Examples of his interesting insights and observations include: Moon: It only takes three days to travel to the moon (240K miles), but it is an airless satellite with constant meteors of all sizes; radiation causes premature aging and cancer; weightlessness makes muscles atrophy and bones ossify and cancer; astronauts returning from the moon were so weak that they could barely crawl for months. Mercury: Too sun-scorched and too hostile to support life. Jupiter, Saturn, Uranus and Neptune: Gas giants which are too cold to support life. Mars: It takes six to twelve months to reach Mars, which is the only one in our solar system that seems to resemble earth enough to harbor some form of life, but it has no air, soil, water, plants or animals; the air is mainly carbon dioxide; so, the tiniest rip in a space suit would cause depressurization and death; and the temperature never goes above 35 degrees, and the dust storms are ferocious. Venus: While a twin of the earth in some respects, it suffers a greenhouse effect has created temperatures to 900 degrees Farenheight; the air is mainly carbon dioxide, and it rains sulfuric acid; a human would suffocate, be crushed, incinerated and then dissolved by sulfuric acid.

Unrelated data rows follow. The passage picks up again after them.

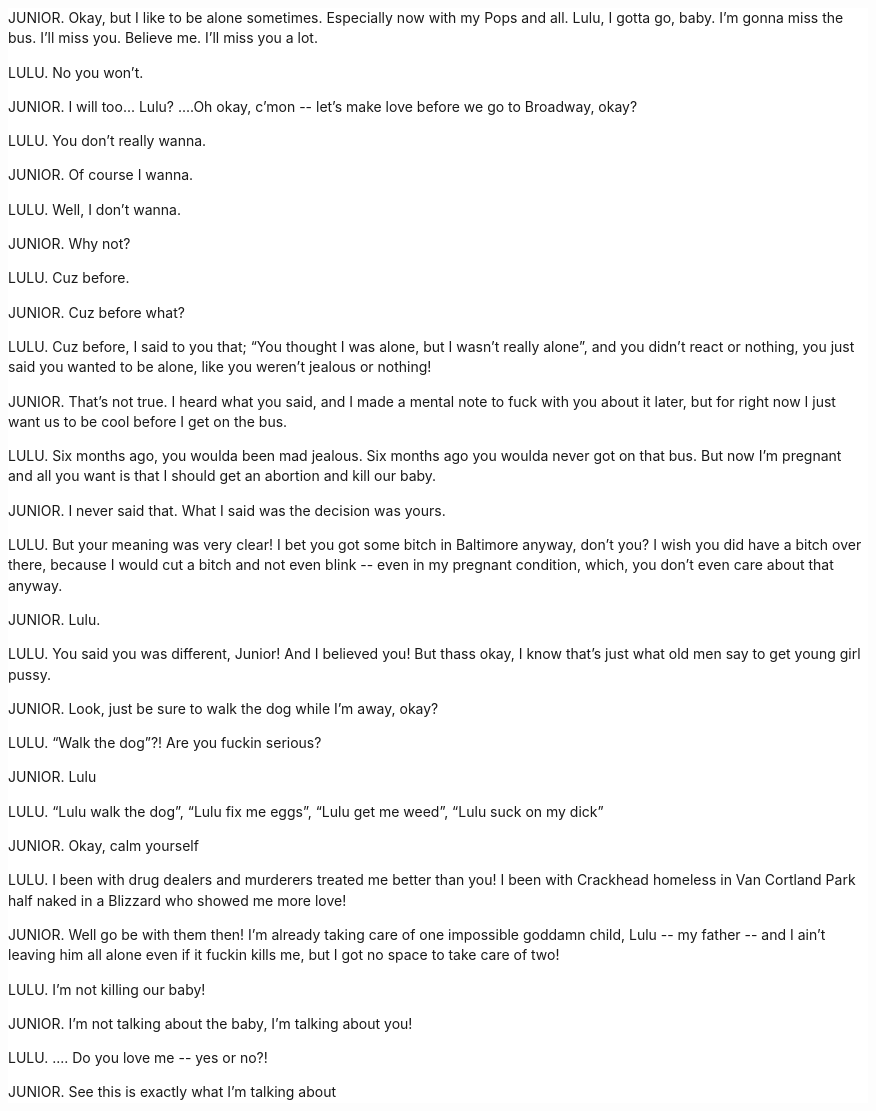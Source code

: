 JUNIOR. Okay, but I like to be alone sometimes. Especially now with my Pops and all. Lulu, I gotta go, baby. I’m gonna miss the bus. I’ll miss you. Believe me. I’ll miss you a lot.

LULU. No you won’t.

JUNIOR. I will too... Lulu? ....Oh okay, c’mon -- let’s make love before we go to Broadway, okay?

LULU. You don’t really wanna. 

JUNIOR. Of course I wanna.

LULU. Well, I don’t wanna. 

JUNIOR. Why not?

LULU. Cuz before. 

JUNIOR. Cuz before what?

LULU. Cuz before, I said to you that; “You thought I was alone, but I wasn’t really alone”, and you didn’t react or nothing, you just said you wanted to be alone, like you weren’t jealous or nothing!

JUNIOR. That’s not true. I heard what you said, and I made a mental note to fuck with you about it later, but for right now I just want us to be cool before I get on the bus.

LULU. Six months ago, you woulda been mad jealous. Six months ago you woulda never got on that bus. But now I’m pregnant and all you want is that I should get an abortion and kill our baby.

JUNIOR. I never said that. What I said was the decision was yours. 

LULU. But your meaning was very clear! I bet you got some bitch in Baltimore anyway, don’t you? I wish you did have a bitch over there, because I would cut a bitch and not even blink -- even in my pregnant condition, which, you don’t even care about that anyway. 

JUNIOR. Lulu.

LULU. You said you was different, Junior! And I believed you! But thass okay, I know that’s just what old men say to get young girl pussy.

JUNIOR. Look, just be sure to walk the dog while I’m away, okay? 

LULU. “Walk the dog”?! Are you fuckin serious?

JUNIOR. Lulu 

LULU. “Lulu walk the dog”, “Lulu fix me eggs”, “Lulu get me weed”, “Lulu suck on my dick” 

JUNIOR. Okay, calm yourself 

LULU. I been with drug dealers and murderers treated me better than you! I been with Crackhead homeless in Van Cortland Park half naked in a Blizzard who showed me more love!

JUNIOR. Well go be with them then! I’m already taking care of one impossible goddamn child, Lulu -- my father -- and I ain’t leaving him all alone even if it fuckin kills me, but I got no space to take care of two!

LULU. I’m not killing our baby!

JUNIOR. I’m not talking about the baby, I’m talking about you!

LULU. .... Do you love me -- yes or no?!

JUNIOR. See this is exactly what I’m talking about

In his Physics, the author presents fasinating if mind-boggling speculations on the potential advances in science and medicine and their impact on life spans. The cloning of men from their genomes and the creation of genes themselves may be only a few decades away, and the possibilities for gene-manipulation of living organisms has few bounds, although nothing seems likely to irradicate diseases, because, no matter how many we cure, new ones will appear; for example, there are thousands of strains of HIV, and a vacine that kills one inititiates a mutation of a new strain for which there is no cure. Further, AIDS and other diseases may be weaponized, as the data to do so is readily available on the Internet, and germ warfare is now impossible to monitor or control.

He notes that, based on fossil and DNA studies, we formed a new branch on the tree of life and separated from the apes about 6M years ago. Like Gould’s Wonderful Life, it further makes clear that “All life is one”, interconnected and steaming from common biological sources.

Nanotechnology seems to be a central theme of Physics; as nanotech appears destined to provide the greatest scientific advances ever, including: mastery of the atom and using it as our building block, by 2030-50, as atoms and all matter are basically empty and simply appear solid. Nanomachines should be able to do virtually everything, especially in medicine; and what he calls “The Replicator” should be able to remake any matter into almost anything else, making the old new, reusing everything via software (2100); he even envisions rocket ships the size of your finger nail that can travel to distant planets and recreate themselves and make all manner of things on that planet. Nanotechnology stands to create a new world that is truly limited only by our imagination.

If you want a glimpse into the future of our world, you will be fascinated by Kaku’s Future of Physics.